Saturday, 7 December 2013

Invisible Theatre : Georg Friedrich Haas In Vain London Sinfonietta

The London Sinfonietta are back on form with Georg Friedrich Haas's In Vain, with conductor Emilio Pomàrico.  Not in vain ! At last, seriously good serious music performed with the verve the London Sinfonietta was famous for.  In Vain  dates from 2000, but has entered the mainstream. Simon Rattle conducted it with members of the Berliner Philharmoniker in January 2013, proving that sophisticated music can communicate with non-specialist audiences.  Tonight's concert is being rebroadcast by BBC Radio 3 on 14th January, but it's a piece that really needs to be experienced live.

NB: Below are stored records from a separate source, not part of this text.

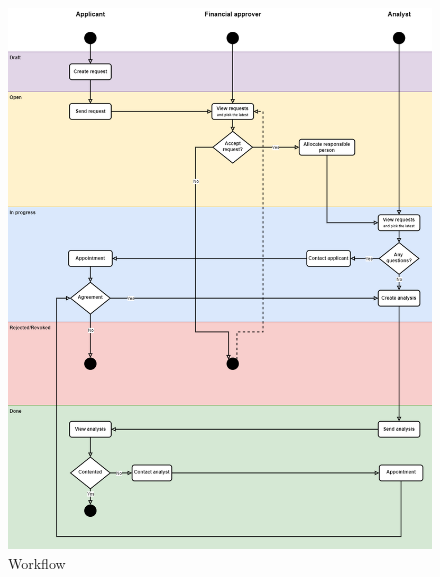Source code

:\begin{figure}[H]
    \centering
    \includegraphics[scale=.4]{media/Workflow}
    \caption{Workflow}
    \label{fig:Workflow}
\end{figure}
\newpage
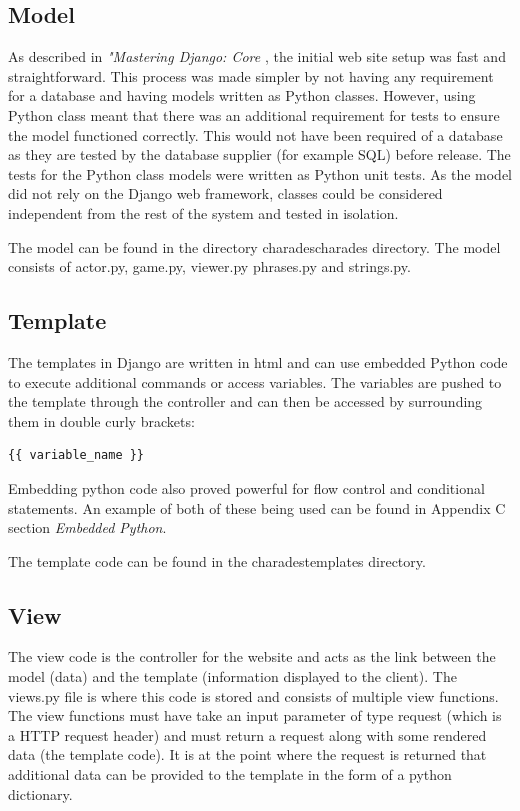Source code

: \subsection{Model}
As described in \textit{"Mastering Django: Core} \cite{django_book}, the initial web site setup was fast and straightforward. This process was made simpler by not having any requirement for a database and having models written as Python classes. However, using Python class meant that there was an additional requirement for tests to ensure the model functioned correctly. This would not have been required of a database as they are tested by the database supplier (for example SQL) before release. The tests for the Python class models were written as Python unit tests. As the model did not rely on the Django web framework, classes could be considered independent from the rest of the system and tested in isolation.

The model can be found in the directory \/charades\/charades\/ directory. The model consists of actor.py, game.py, viewer.py phrases.py and strings.py.

\subsection{Template}
The templates in Django are written in html and can use embedded Python code to execute additional commands or access variables. The variables are pushed to the template through the controller and can then be accessed by surrounding them in double curly brackets:
\begin{verbatim}
{{ variable_name }}
\end{verbatim}

Embedding python code also proved powerful for flow control and conditional statements. An example of both of these being used can be found in Appendix C section \textit{Embedded Python}.

The template code can be found in the \/charades\/templates directory.

\subsection{View}
The view code is the controller for the website and acts as the link between the model (data) and the template (information displayed to the client). The views.py file is where this code is stored and consists of multiple view functions. The view functions must have take an input parameter of type request (which is a HTTP request header) and must return a request along with some rendered data (the template code). It is at the point where the request is returned that additional data can be provided to the template in the form of a python dictionary.


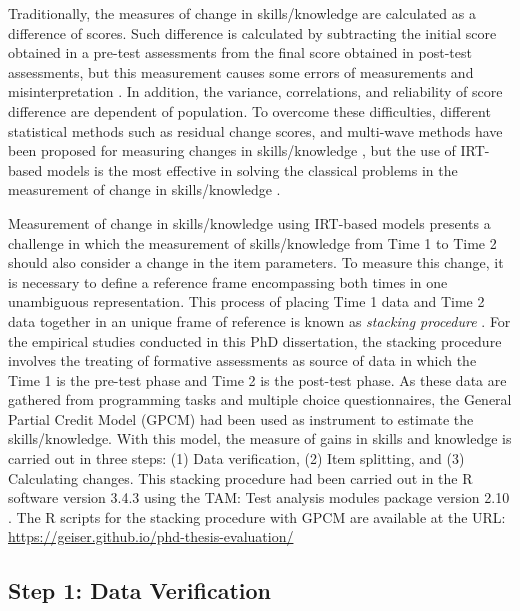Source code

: Traditionally, the measures of change in skills/knowledge are calculated as a difference of scores. Such difference is calculated by subtracting the initial score obtained in a pre-test assessments from the final score obtained in post-test assessments, but this measurement causes some errors of measurements and misinterpretation \cite{Lord1956, Lord1958}. In addition, the variance, correlations, and reliability of score difference are dependent of population. To overcome these difficulties, different statistical methods such as residual change scores, and multi-wave methods have been proposed for measuring changes in skills/knowledge \cite{DimitrovRumrill2003, RogosaWillett1985}, but the use of IRT-based models is the most effective in solving the classical problems in the measurement of change in skills/knowledge \cite{GluckSpiel1997, QueirozPrimiCarvalhoEnumo2013}.

Measurement of change in skills/knowledge using IRT-based models presents a challenge in which the measurement of skills/knowledge from Time 1 to Time 2 should also consider a change in the item parameters. To measure this change, it is necessary to define a reference frame encompassing both times in one unambiguous representation. This process of placing Time 1 data and Time 2 data together in an unique frame of reference is known as \emph{stacking procedure} \cite{Wright2003}. For the empirical studies conducted in this PhD dissertation, the stacking procedure involves the treating of formative assessments as source of data in which the Time 1 is the pre-test phase and Time 2 is the post-test phase. As these data are gathered from programming tasks and multiple choice questionnaires, the General Partial Credit Model (GPCM) \cite{MastersWright1996} had been used as instrument to estimate the skills/knowledge. With this model, the measure of gains in skills and knowledge is carried out in three steps: (1) Data verification, (2) Item splitting, and (3) Calculating changes. This stacking procedure had been carried out in the R software version 3.4.3 \cite{RCoreTeam2017} using the TAM: Test analysis modules package version 2.10 \cite{RobitzschKieferWu2018}. The R scripts for the stacking procedure with GPCM are available at the URL: \url{https://geiser.github.io/phd-thesis-evaluation/}

\subsection{Step 1: Data Verification}

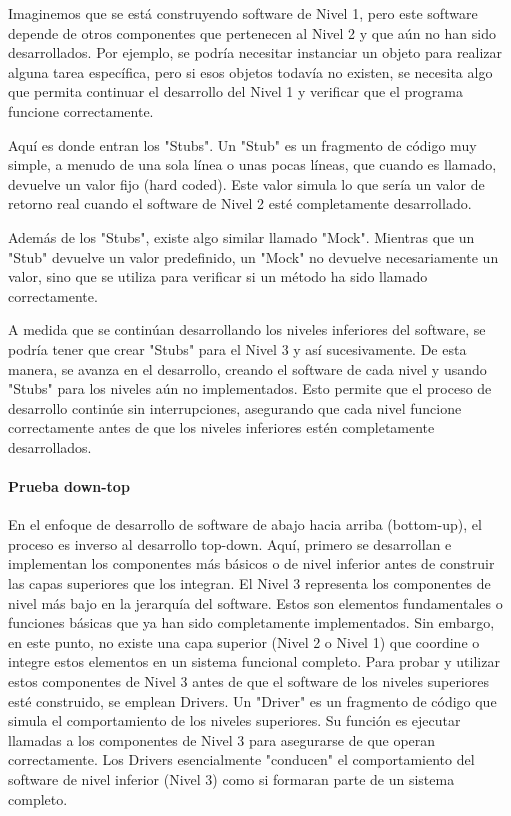 Imaginemos que se está construyendo software de Nivel 1, pero este software depende de otros componentes que pertenecen al Nivel 2 y que aún no han sido desarrollados. Por ejemplo, se podría necesitar instanciar un objeto para realizar alguna tarea específica, pero si esos objetos todavía no existen, se necesita algo que permita continuar el desarrollo del Nivel 1 y verificar que el programa funcione correctamente.

Aquí es donde entran los "Stubs". Un "Stub" es un fragmento de código muy simple, a menudo de una sola línea o unas pocas líneas, que cuando es llamado, devuelve un valor fijo (hard coded). Este valor simula lo que sería un valor de retorno real cuando el software de Nivel 2 esté completamente desarrollado.

Además de los "Stubs", existe algo similar llamado "Mock". Mientras que un "Stub" devuelve un valor predefinido, un "Mock" no devuelve necesariamente un valor, sino que se utiliza para verificar si un método ha sido llamado correctamente.

A medida que se continúan desarrollando los niveles inferiores del software, se podría tener que crear "Stubs" para el Nivel 3 y así sucesivamente. De esta manera, se avanza en el desarrollo, creando el software de cada nivel y usando "Stubs" para los niveles aún no implementados. Esto permite que el proceso de desarrollo continúe sin interrupciones, asegurando que cada nivel funcione correctamente antes de que los niveles inferiores estén completamente desarrollados.

\paragraph{Prueba down-top} En el enfoque de desarrollo de software de abajo hacia arriba (bottom-up), el proceso es inverso al desarrollo top-down. Aquí, primero se desarrollan e implementan los componentes más básicos o de nivel inferior antes de construir las capas superiores que los integran. El Nivel 3 representa los componentes de nivel más bajo en la jerarquía del software. Estos son elementos fundamentales o funciones básicas que ya han sido completamente implementados. Sin embargo, en este punto, no existe una capa superior (Nivel 2 o Nivel 1) que coordine o integre estos elementos en un sistema funcional completo. Para probar y utilizar estos componentes de Nivel 3 antes de que el software de los niveles superiores esté construido, se emplean Drivers. Un "Driver" es un fragmento de código que simula el comportamiento de los niveles superiores. Su función es ejecutar llamadas a los componentes de Nivel 3 para asegurarse de que operan correctamente. Los Drivers esencialmente "conducen" el comportamiento del software de nivel inferior (Nivel 3) como si formaran parte de un sistema completo.

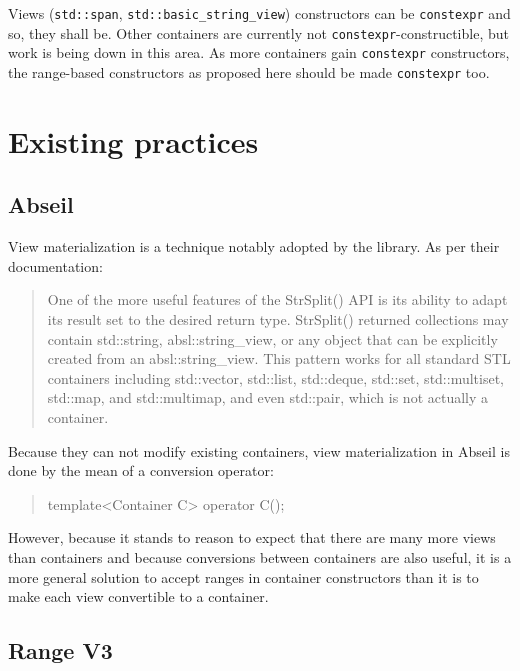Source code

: \documentclass{wg21}
\newcommand{\cc}[1]{\texttt{#1}}
\begin{document}
Views (\cc{std::span}, \cc{std::basic_string_view}) constructors can be \cc{constexpr} and so, they shall be.
Other containers are currently not \cc{constexpr}-constructible, but work is being down in this area.
As more containers gain \cc{constexpr} constructors, the range-based constructors as proposed here should be made \cc{constexpr} too.

\section{Existing practices}

\subsection{Abseil}

View materialization is a technique notably adopted by the \cite{Abseil} library. As per their documentation:

\begin{quote}
    One of the more useful features of the StrSplit() API is its ability to adapt its result set to the desired return type.
    StrSplit() returned collections may contain std::string, absl::string_view, or any object that can be explicitly created from an absl::string_view.
    This pattern works for all standard STL containers including std::vector,
    std::list, std::deque, std::set, std::multiset, std::map, and std::multimap, and even std::pair, which is not actually a container.
\end{quote}

Because they can not modify existing containers, view materialization in Abseil is done by the mean of a conversion operator:

\begin{quote}
\begin{codeblock}
template<Container C>
operator C();
\end{codeblock}
\end{quote}

However, because it stands to reason to expect that there are many more views than containers and because conversions between containers are also useful,
it is a more general solution to accept ranges in container constructors than it is to make each view convertible to a container.


\subsection{Range V3}
\end{document}
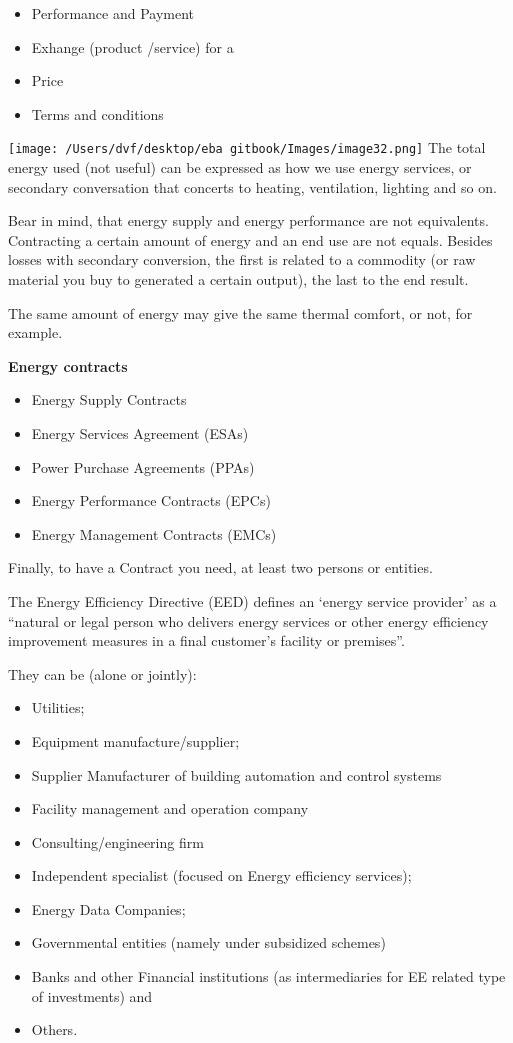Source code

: \documentclass[]{book}
\theoremstyle{definition}
\theoremstyle{definition}
\theoremstyle{definition}
\theoremstyle{remark}
\begin{document}
\begin{itemize}
\item
  Performance and Payment
\item
  Exhange (product /service) for a
\item
  Price
\item
  Terms and conditions
\end{itemize}

\texttt{[image: /Users/dvf/desktop/eba gitbook/Images/image32.png]}
The total energy used (not useful) can be expressed as how we use energy
services, or secondary conversation that concerts to heating,
ventilation, lighting and so on.

Bear in mind, that energy supply and energy performance are not
equivalents. Contracting a certain amount of energy and an end use are
not equals. Besides losses with secondary conversion, the first is
related to a commodity (or raw material you buy to generated a certain
output), the last to the end result.

The same amount of energy may give the same thermal comfort, or not, for
example.

\textbf{Energy contracts}

\begin{itemize}
\item
  Energy Supply Contracts
\item
  Energy Services Agreement (ESAs)
\item
  Power Purchase Agreements (PPAs)
\item
  Energy Performance Contracts (EPCs)
\item
  Energy Management Contracts (EMCs)
\end{itemize}

Finally, to have a Contract you need, at least two persons or entities.

The Energy Efficiency Directive (EED) defines an `energy service
provider' as a ``natural or legal person who delivers energy services or
other energy efficiency improvement measures in a final customer's
facility or premises''.

They can be (alone or jointly):

\begin{itemize}
\item
  Utilities;
\item
  Equipment manufacture/supplier;
\item
  Supplier Manufacturer of building automation and control systems
\item
  Facility management and operation company
\item
  Consulting/engineering firm
\item
  Independent specialist (focused on Energy efficiency services);
\item
  Energy Data Companies;
\item
  Governmental entities (namely under subsidized schemes)
\item
  Banks and other Financial institutions (as intermediaries for EE
  related type of investments) and
\item
  Others.
\end{itemize}
\end{document}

Haas's In Vain is Invisible Theatre, no less. Just as we got used to complex, sparkling sounds, the auditorium was suddenly plunged into total darkness. This is no gimmick.  We're so used to 247 visual stimuli that it comes as a shock to the senses. "Darkness isn't nothingness", to paraphrase the composer. Suddenly, you feel thrown back in time before houses, traffic and electricity. This might be how our ancestors experienced nature in its awesome might. Gradually your eyes adjust and you see how dense darkness is, like a physical presence. Then you realize you can "see" tiny fragments of colour, as blind people sometimes do. Bereft of visual signposts, we listen more intently, just like blind people develop stronger aural skills.  How do the players follow each other, far less follow notes written on paper  The music becomes eerily intuitive. Trombones blare long, exploratory tentacles out into the void, as if feeling their way. Rich resonant sounds seem to emerge out of the kind of primordial soup from whence the universe was created. Distorted horns, metallic percussion, suggest hunters and cow bells. Haas grew up in the mountainous Voralberg where nights can get very dark indeed, and people navigate by sound. We are also not listening merely to sound, but processing what we hear.  Do the bright, microtonal harmonies suggest stars.  Or are we listening to the pulse of the planet itself?

As a boy, Haas lived near electricity pylons which emit unvarying signals. "Natureton is not natural tone", says Haas. Throughout In Vain, there's an inner pulse, which barely varies. The sound is vaguely electronic, yet it's partly achieved by "natural" instruments  Accordion, harp and double bass function as continuo. Quite eccentric, but it works. Strings and winds play tiny fragments of sound which oscillate higher and higher in pitch, then gradually descend downwards again,. Metallic sounds, like gongs, cymbals and bells crash against the line, and tempi spin recklessly, but the basic vibrations are so strong that your body follows it intuitively. I "read" the Buddhist chant o-mi-to-fu, but everyone else will have their own interpretation. One could, perhaps, imagine stars in the sky and great geological forms. Yet there is also darkness in the conventional sense in In Vain. There is something malevolent in those metallic sounds, which looms encroaching upon the free-flowing fragments of brightness.

"People in the street don't think, 'what lovely microtones!' when they listen" said Haas, meaning that we respond emotionally on many different levels.  There are no words and no singers in In Vain but it is invisble  theatre because it communicates by sound and operates on the psyche.

Once I lived in a dangerous time where one political group was trying to jam the other's radio transmissions. One night there was a curfew and the city descended into silence. At 3 am I heard strange oscillations booming across the park, with fragments of vaguely recognizable sound, like broken voices. Later I was told that it was something to do with bending soundwaves. I don't know the science but it was am amazing experience and the memory flooded back when I heard  Haas's In Vain.